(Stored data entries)
---+---
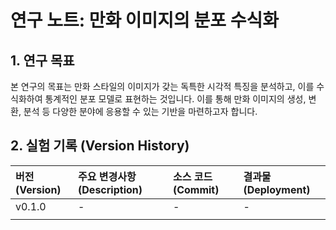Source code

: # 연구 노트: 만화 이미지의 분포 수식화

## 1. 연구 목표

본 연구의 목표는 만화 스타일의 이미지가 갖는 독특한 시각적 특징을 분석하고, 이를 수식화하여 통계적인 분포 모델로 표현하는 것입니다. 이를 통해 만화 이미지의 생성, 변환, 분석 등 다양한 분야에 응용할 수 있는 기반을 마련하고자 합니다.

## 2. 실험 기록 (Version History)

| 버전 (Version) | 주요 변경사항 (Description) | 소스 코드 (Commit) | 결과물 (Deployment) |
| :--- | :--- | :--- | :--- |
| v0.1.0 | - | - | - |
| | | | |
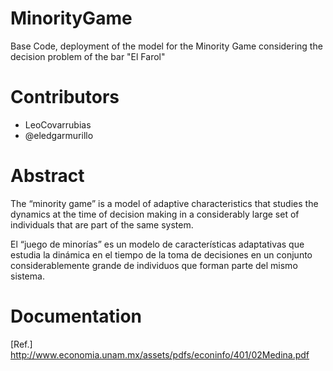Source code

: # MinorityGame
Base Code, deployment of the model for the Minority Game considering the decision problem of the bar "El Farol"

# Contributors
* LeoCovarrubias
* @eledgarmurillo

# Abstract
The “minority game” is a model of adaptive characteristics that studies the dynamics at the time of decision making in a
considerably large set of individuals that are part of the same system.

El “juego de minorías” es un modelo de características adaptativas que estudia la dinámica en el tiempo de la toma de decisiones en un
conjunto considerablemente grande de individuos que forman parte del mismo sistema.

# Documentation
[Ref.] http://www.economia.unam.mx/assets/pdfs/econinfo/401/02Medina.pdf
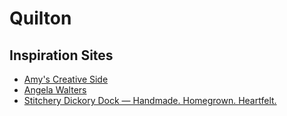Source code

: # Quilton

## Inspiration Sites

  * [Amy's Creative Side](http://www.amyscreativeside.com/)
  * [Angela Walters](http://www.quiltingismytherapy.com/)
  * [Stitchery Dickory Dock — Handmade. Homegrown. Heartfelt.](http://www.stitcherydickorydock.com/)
---+---
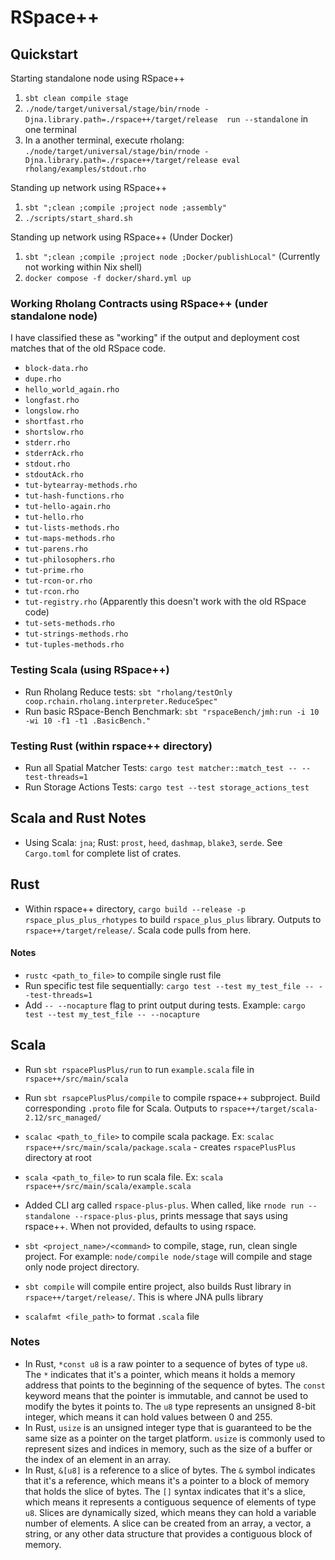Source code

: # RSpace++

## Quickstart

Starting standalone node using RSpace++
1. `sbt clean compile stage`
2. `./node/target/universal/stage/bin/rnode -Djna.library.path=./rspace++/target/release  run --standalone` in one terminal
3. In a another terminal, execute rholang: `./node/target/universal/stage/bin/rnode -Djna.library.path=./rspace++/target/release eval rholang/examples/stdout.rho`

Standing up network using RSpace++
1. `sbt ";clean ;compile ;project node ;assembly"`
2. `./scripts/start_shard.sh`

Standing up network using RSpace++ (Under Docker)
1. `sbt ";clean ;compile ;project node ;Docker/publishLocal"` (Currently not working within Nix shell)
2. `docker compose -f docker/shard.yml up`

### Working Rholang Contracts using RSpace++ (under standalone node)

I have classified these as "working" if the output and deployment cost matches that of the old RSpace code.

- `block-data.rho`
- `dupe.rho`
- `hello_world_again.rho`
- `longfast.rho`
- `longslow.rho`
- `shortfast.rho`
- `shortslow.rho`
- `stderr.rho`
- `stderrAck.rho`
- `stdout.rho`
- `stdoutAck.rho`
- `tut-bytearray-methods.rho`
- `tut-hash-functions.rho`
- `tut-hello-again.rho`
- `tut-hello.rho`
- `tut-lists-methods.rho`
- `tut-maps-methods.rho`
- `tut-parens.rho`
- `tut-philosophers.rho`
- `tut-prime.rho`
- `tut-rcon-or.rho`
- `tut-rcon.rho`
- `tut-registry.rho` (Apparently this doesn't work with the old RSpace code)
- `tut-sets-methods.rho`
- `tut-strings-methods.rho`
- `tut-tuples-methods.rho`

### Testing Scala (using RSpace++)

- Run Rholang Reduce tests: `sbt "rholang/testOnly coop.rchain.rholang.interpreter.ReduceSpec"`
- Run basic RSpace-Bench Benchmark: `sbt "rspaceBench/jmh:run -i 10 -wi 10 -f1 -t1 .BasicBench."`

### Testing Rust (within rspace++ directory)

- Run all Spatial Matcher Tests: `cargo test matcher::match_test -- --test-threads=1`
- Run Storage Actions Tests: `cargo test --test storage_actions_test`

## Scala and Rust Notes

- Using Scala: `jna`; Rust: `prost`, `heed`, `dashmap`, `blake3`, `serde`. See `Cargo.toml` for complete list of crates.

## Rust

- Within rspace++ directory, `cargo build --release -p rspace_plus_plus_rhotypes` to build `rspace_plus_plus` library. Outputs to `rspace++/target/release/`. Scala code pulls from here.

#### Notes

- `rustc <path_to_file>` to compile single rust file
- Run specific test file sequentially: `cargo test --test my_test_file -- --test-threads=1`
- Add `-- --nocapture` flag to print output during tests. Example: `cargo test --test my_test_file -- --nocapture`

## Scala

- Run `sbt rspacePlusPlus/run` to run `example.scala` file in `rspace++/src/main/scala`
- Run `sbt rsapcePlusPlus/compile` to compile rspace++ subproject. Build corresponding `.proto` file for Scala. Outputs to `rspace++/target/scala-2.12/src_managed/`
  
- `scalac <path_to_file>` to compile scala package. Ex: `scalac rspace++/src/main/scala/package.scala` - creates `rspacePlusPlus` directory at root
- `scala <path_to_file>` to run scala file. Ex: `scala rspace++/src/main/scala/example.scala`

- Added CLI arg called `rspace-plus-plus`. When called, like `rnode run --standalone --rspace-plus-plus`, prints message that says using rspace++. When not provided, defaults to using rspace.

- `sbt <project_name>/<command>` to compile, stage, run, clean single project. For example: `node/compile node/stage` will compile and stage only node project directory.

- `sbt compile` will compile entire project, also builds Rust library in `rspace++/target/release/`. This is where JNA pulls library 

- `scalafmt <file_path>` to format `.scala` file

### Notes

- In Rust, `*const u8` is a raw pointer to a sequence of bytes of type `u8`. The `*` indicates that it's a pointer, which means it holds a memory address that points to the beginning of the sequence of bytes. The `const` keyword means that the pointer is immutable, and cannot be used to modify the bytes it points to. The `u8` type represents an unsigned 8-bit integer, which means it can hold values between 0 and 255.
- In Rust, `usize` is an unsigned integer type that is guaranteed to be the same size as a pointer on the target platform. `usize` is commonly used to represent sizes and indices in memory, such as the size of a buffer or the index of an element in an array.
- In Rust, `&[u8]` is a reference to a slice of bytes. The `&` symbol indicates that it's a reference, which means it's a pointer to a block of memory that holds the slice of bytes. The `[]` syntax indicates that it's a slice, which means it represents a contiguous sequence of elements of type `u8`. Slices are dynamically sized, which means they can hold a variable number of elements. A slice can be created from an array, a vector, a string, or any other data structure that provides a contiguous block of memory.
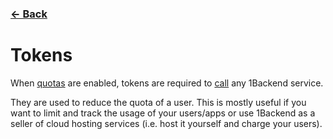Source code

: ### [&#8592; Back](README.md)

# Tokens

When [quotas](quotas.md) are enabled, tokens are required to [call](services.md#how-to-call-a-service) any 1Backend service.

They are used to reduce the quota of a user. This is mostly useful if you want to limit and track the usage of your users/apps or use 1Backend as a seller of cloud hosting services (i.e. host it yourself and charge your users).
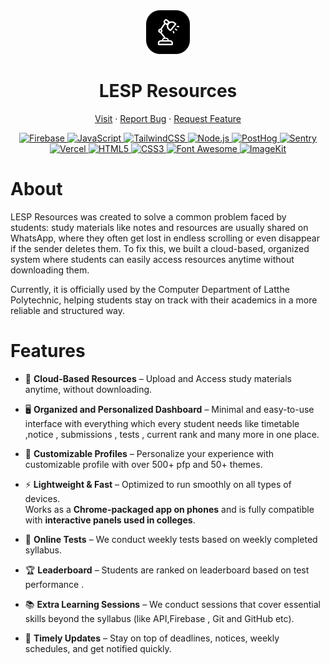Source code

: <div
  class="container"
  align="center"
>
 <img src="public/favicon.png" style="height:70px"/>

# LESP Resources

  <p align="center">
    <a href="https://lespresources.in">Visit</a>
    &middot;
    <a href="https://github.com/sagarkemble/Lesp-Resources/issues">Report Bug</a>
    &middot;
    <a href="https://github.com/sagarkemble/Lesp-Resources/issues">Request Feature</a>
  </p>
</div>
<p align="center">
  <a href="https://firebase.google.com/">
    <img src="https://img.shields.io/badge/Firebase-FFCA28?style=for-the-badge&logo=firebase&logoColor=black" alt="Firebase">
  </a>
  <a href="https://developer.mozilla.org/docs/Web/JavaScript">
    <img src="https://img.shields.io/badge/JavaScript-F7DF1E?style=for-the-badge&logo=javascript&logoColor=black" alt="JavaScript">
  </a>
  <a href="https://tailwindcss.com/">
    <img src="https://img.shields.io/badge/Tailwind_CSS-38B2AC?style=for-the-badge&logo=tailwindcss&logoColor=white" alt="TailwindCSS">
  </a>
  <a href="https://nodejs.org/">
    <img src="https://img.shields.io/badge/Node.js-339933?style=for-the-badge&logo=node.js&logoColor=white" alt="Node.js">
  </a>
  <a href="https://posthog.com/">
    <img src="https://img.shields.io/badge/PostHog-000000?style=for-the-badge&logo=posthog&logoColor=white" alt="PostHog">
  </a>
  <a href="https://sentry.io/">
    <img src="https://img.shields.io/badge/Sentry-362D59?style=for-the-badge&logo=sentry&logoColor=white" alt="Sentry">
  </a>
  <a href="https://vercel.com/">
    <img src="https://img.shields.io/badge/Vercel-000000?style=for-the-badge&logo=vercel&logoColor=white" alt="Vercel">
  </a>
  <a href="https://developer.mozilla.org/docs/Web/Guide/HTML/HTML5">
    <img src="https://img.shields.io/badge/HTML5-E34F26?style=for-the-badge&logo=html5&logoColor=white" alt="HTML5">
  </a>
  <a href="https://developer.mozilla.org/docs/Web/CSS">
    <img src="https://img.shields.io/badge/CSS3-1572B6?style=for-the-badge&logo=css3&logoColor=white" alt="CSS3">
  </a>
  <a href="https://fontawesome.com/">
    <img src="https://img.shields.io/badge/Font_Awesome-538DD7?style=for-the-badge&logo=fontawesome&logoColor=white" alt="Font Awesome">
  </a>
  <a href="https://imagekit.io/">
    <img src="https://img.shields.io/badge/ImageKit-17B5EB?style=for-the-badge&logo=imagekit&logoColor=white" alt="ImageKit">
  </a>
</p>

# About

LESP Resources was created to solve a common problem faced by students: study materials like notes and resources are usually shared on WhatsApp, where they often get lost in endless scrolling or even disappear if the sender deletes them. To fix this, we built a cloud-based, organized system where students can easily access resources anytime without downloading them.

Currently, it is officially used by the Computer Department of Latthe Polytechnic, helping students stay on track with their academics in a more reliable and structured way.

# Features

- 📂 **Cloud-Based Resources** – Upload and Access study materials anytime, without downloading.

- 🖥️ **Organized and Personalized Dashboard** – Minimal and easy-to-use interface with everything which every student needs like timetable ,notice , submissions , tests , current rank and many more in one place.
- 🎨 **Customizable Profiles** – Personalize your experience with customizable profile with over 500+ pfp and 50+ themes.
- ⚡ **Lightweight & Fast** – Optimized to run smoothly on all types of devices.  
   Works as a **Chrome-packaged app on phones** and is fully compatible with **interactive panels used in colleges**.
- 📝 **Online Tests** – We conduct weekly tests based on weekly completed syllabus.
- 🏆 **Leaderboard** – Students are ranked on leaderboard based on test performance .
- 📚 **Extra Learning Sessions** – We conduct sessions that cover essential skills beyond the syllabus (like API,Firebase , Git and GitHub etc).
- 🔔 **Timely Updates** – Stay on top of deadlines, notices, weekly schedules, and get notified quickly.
---+---
▶ **Directions for this task**
In the data above, find the line with "When [quotas](quotas.md) are" and the line with "# LESP Resources". Please copy exactly those two lines and every line between them, but not the pictures.

▶ **Answer section**
When [quotas](quotas.md) are enabled, tokens are required to [call](services.md#how-to-call-a-service) any 1Backend service.

They are used to reduce the quota of a user. This is mostly useful if you want to limit and track the usage of your users/apps or use 1Backend as a seller of cloud hosting services (i.e. host it yourself and charge your users).
Source code

: <div
  class="container"
  align="center"
>
 <img src="public/favicon.png" style="height:70px"/>

# LESP Resources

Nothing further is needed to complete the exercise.